Build the Variational autoencoder

In [5]:
class VariationalAutoencoder(nn.Module):
    def __init__(self, input_length, latent_dim):
        super(VariationalAutoencoder, self).__init__()
        self.input_length = input_length

        # Encoding layers
        self.encoder = nn.Sequential(
            nn.Conv1d(6, 32, kernel_size=3, stride=1, padding=1),
            nn.ReLU(inplace=True),
            nn.MaxPool1d(2, stride=2),
            nn.Conv1d(32, 64, kernel_size=3, stride=1, padding=1),
            nn.ReLU(inplace=True),
            nn.MaxPool1d(2, stride=2),
            nn.Conv1d(64, 128, kernel_size=3, stride=1, padding=1),
            nn.ReLU(inplace=True),
            nn.MaxPool1d(2, stride=2),
            nn.Conv1d(128, 256, kernel_size=3, stride=1, padding=1),
            nn.ReLU(inplace=True),
            nn.MaxPool1d(2, stride=2)
        )

        self.encoder_output_dim = 256 * 93
        self.fc_mu = nn.Linear(self.encoder_output_dim, latent_dim)
        self.fc_var = nn.Linear(self.encoder_output_dim, latent_dim)

        # Decoding layers
        self.decoder_input_dim = self.encoder_output_dim
        self.fc_dec = nn.Linear(latent_dim, self.decoder_input_dim)

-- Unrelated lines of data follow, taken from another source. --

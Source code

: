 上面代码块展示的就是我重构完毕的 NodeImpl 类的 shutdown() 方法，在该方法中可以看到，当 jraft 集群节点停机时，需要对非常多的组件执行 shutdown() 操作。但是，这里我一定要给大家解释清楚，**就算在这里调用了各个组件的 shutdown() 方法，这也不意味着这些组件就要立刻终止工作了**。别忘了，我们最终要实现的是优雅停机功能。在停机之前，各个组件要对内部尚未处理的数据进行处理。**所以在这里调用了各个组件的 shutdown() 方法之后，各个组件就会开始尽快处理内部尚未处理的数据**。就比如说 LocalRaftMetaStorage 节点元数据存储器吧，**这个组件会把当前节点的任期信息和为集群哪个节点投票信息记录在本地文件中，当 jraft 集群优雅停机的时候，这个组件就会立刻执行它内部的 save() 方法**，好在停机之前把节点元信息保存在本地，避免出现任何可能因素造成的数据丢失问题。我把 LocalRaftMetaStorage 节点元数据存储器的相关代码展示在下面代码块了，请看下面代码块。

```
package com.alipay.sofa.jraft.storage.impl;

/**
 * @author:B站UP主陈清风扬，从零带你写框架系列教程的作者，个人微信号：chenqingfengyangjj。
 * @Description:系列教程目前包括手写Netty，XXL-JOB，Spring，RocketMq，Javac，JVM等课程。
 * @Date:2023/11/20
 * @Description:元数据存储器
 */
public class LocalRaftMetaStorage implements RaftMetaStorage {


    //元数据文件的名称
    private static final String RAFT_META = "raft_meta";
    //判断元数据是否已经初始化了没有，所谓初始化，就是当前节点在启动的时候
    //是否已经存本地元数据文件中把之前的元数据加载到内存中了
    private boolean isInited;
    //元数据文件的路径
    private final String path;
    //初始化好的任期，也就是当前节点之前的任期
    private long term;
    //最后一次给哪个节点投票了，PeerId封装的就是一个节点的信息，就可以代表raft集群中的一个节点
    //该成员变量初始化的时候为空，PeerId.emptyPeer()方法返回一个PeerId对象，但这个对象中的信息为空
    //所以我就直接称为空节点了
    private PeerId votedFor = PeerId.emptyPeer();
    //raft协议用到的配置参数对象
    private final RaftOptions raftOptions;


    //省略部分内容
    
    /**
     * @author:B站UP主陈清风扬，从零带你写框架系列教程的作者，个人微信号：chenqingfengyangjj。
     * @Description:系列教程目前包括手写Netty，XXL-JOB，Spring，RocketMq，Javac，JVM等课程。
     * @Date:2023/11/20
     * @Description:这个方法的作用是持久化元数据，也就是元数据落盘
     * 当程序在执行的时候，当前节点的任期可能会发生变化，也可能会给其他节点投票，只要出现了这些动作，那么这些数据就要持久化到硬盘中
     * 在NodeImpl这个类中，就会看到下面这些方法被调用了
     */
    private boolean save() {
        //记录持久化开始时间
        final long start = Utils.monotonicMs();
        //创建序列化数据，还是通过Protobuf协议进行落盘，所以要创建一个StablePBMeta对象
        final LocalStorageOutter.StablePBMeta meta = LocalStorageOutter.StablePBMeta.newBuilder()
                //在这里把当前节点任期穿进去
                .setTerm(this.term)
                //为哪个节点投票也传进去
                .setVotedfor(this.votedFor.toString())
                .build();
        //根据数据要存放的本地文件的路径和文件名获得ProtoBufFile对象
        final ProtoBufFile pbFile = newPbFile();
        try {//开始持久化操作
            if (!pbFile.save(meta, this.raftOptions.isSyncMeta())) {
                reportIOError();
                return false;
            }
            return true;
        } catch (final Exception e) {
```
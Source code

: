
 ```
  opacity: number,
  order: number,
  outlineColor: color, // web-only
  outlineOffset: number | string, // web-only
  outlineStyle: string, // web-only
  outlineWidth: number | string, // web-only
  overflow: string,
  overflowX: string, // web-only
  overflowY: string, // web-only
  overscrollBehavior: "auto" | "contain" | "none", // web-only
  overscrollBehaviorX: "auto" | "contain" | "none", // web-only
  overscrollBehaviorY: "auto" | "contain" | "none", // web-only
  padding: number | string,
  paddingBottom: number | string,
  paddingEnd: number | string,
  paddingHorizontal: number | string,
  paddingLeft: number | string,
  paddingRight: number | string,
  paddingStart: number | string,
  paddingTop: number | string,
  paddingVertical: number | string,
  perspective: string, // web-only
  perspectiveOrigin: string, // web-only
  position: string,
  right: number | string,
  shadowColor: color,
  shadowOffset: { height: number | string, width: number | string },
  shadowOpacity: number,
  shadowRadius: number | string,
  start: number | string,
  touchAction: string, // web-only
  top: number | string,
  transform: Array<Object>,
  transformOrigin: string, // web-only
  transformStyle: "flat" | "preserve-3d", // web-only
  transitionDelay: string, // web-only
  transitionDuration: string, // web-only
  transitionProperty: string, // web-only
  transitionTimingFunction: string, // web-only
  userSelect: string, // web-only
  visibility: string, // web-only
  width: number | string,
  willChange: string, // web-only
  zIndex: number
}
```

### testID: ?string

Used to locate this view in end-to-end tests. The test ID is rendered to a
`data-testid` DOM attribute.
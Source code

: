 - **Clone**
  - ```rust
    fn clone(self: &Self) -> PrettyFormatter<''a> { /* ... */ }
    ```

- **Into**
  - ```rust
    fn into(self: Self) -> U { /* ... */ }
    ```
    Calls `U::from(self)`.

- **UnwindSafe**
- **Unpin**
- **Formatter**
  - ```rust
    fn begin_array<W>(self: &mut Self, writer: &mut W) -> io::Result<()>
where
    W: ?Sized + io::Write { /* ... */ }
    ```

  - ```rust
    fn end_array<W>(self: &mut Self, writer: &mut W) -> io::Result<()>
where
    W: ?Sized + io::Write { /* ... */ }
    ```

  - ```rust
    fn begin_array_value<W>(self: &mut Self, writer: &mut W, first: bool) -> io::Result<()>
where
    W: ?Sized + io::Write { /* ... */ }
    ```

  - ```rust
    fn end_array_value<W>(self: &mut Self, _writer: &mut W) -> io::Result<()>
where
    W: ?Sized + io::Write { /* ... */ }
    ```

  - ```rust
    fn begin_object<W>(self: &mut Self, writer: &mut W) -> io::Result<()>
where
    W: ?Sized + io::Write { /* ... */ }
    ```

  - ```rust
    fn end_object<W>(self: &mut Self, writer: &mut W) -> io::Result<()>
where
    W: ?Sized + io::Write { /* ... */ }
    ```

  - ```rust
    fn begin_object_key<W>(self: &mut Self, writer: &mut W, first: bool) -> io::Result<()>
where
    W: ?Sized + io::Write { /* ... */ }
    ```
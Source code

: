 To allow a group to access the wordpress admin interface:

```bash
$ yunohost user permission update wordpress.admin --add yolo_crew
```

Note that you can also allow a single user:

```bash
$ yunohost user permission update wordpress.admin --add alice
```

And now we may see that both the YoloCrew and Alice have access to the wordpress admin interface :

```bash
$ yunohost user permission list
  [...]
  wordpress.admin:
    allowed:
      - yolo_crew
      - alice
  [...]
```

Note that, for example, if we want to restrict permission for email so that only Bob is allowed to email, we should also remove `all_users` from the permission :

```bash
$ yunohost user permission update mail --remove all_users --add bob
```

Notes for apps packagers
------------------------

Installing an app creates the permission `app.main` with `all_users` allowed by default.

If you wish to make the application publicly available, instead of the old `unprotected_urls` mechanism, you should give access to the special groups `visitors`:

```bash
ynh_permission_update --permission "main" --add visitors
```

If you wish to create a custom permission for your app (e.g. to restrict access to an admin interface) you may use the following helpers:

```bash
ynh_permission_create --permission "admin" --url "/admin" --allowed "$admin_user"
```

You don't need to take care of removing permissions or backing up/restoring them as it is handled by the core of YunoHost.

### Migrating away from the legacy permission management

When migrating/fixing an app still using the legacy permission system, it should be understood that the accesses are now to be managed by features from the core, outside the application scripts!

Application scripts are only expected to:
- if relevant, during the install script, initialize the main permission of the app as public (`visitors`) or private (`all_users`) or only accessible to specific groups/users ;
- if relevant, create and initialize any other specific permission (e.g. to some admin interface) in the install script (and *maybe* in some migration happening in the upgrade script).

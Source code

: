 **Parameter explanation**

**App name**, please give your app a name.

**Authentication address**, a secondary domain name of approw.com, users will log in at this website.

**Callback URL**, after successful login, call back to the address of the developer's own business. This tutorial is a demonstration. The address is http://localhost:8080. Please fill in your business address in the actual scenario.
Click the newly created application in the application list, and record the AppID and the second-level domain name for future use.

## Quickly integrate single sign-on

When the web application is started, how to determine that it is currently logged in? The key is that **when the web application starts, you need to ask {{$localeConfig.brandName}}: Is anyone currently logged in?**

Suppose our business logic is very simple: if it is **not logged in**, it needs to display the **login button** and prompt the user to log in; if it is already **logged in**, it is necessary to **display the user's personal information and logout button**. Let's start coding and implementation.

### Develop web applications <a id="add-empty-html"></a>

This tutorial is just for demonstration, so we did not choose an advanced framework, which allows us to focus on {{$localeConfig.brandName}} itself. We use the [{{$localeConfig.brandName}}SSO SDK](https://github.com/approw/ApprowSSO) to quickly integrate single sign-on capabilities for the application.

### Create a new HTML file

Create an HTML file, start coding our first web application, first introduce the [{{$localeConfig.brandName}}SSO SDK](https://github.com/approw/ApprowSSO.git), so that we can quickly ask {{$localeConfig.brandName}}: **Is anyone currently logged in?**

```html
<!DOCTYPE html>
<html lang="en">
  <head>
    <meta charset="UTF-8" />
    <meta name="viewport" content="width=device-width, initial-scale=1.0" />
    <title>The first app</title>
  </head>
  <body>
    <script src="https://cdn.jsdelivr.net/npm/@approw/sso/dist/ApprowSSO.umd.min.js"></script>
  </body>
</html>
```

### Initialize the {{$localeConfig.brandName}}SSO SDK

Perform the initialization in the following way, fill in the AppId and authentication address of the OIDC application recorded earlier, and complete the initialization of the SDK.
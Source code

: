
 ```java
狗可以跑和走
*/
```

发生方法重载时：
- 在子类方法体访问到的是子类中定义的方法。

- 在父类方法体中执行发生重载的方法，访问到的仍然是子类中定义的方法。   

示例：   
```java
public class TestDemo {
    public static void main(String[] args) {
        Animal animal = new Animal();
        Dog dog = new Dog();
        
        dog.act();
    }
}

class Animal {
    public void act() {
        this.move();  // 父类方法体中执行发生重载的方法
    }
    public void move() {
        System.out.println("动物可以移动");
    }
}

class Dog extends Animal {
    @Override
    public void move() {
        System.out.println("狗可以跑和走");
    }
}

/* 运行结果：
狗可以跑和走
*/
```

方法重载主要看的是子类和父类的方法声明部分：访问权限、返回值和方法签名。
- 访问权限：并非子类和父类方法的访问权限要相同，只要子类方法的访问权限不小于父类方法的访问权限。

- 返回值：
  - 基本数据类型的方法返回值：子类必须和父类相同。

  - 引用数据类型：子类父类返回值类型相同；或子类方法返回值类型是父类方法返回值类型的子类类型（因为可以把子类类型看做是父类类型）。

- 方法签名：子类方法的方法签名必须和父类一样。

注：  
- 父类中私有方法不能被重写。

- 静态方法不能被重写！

        self.decoder = nn.Sequential(
            nn.ConvTranspose1d(256, 128, kernel_size=4, stride=2, padding=1, output_padding=1),
            nn.ReLU(inplace=True),
            nn.ConvTranspose1d(128, 64, kernel_size=4, stride=2, padding=1, output_padding=0),
            nn.ReLU(inplace=True),
            nn.ConvTranspose1d(64, 32, kernel_size=4, stride=2, padding=1, output_padding=0),
            nn.ReLU(inplace=True),
            nn.ConvTranspose1d(32, 32, kernel_size=753, stride=1, padding=0),
            nn.ReLU(inplace=True),
            nn.ConvTranspose1d(32, 6, kernel_size=1, stride=1, padding=0),
            nn.Sigmoid()
        )


        # Initialize weights
        self.apply(self.init_weights)

    def init_weights(self, m):
        if isinstance(m, nn.Conv1d) or isinstance(m, nn.ConvTranspose1d):
            nn.init.kaiming_normal_(m.weight)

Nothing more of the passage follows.